● **Goal of the exercise**
Select, from the data, each line where "dark" occurs.

==== The records ====

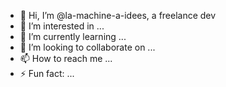 - 👋 Hi, I’m @la-machine-a-idees, a freelance dev
- 👀 I’m interested in ...
- 🌱 I’m currently learning ...
- 💞️ I’m looking to collaborate on ...
- 📫 How to reach me ...
- ⚡ Fun fact: ...

<!---
la-machine-a-idees/la-machine-a-idees is a ✨ special ✨ repository because its `README.md` (this file) appears on your GitHub profile.
You can click the Preview link to take a look at your changes.
--->
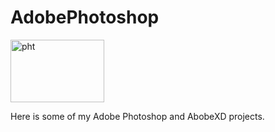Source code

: 
<h1>AdobePhotoshop</h1>
<div>
 <img alt="pht" src="https://www.success.com/wp-content/uploads/2016/07/waystotapintoyourcreativeself.jpg"
         width=150" height="100">
</div>
<p>Here is some of my Adobe Photoshop and AbobeXD projects. </p>

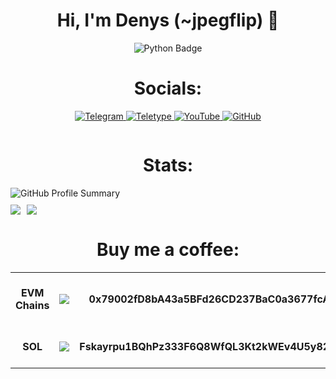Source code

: <h1 align="center">Hi, I'm Denys (~jpegflip) 👋</h1>

<p align="center">
  <img src="https://img.shields.io/badge/Programming%20Language-Python-3776AB?style=for-the-badge&logo=python&logoColor=white" alt="Python Badge">
</p>

<h1 align="center">Socials:</h1>

<p align="center">
  <a href="https://t.me/arbyzeru" target="_blank">
    <img src="https://img.shields.io/badge/Telegram-26A5E4?style=for-the-badge&logo=telegram&logoColor=white" alt="Telegram">
  </a>
  <a href="https://teletype.in/@akcrypto" target="_blank">
    <img src="https://img.shields.io/badge/Teletype-2D2D2D?style=for-the-badge&logo=teletype&logoColor=white" alt="Teletype">
  </a>
  <a href="https://www.youtube.com/@arbyzeru" target="_blank">
    <img src="https://img.shields.io/badge/YouTube-FF0000?style=for-the-badge&logo=youtube&logoColor=white" alt="YouTube">
  </a>
  <a href="https://github.com/deKibi" target="_blank">
    <img src="https://img.shields.io/badge/GitHub-181717?style=for-the-badge&logo=github&logoColor=white" alt="GitHub">
  </a>
</p>

<div id="stats" align="center" style="display: flex; flex-direction: column;">
    <h1>Stats:</h1>
    <a style="display: flex; align-items: center;">
        <img src="https://github-profile-summary-cards.vercel.app/api/cards/profile-details?username=deKibi&theme=dark" alt="GitHub Profile Summary" style="margin-bottom: 10px;" />
    </a>
    <a style="display: flex;">
        <img src="https://github-profile-summary-cards.vercel.app/api/cards/repos-per-language?username=deKibi&theme=dark" style="margin-right: 10px;">
        <img src="https://github-profile-summary-cards.vercel.app/api/cards/stats?username=deKibi&theme=dark">
    </a>
</div>

<div id="donation" align="center">
    <h1>Buy me a coffee:</h1>
    <table>
        <tbody>
            <tr>
                <td align="center"><b>EVM Chains</b></td>
                <td align="center"><img style="vertical-align: middle;" src="https://img.shields.io/badge/ethereum-grey?logo=ethereum&logoColor=white"></td>
                <td align="center"><b>0x79002fD8bA43a5BFd26CD237BaC0a3677fcA9e55</b></td>
                <td><img src="https://api.qrserver.com/v1/create-qr-code/?size=150x150&data=0x79002fD8bA43a5BFd26CD237BaC0a3677fcA9e55" alt="EVM QR Code" style="margin-right: 20px;"></td>
            </tr>
            <tr>
                <td align="center"><b>SOL</b></td>
                <td align="center"><img style="vertical-align: middle;" src="https://img.shields.io/badge/solana-grey?logo=solana&logoColor=white"></td>
                <td align="center"><b>Fskayrpu1BQhPz333F6Q8WfQL3Kt2kWEv4U5y82gm5Hh</b></td>
                <td><img src="https://api.qrserver.com/v1/create-qr-code/?size=150x150&data=Fskayrpu1BQhPz333F6Q8WfQL3Kt2kWEv4U5y82gm5Hh" alt="SOL QR Code"></td>
            </tr>
        </tbody>
    </table>
</div>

====

● **Written response**
        <img src="https://github-profile-summary-cards.vercel.app/api/cards/profile-details?username=deKibi&theme=dark" alt="GitHub Profile Summary" style="margin-bottom: 10px;" />
        <img src="https://github-profile-summary-cards.vercel.app/api/cards/repos-per-language?username=deKibi&theme=dark" style="margin-right: 10px;">
        <img src="https://github-profile-summary-cards.vercel.app/api/cards/stats?username=deKibi&theme=dark">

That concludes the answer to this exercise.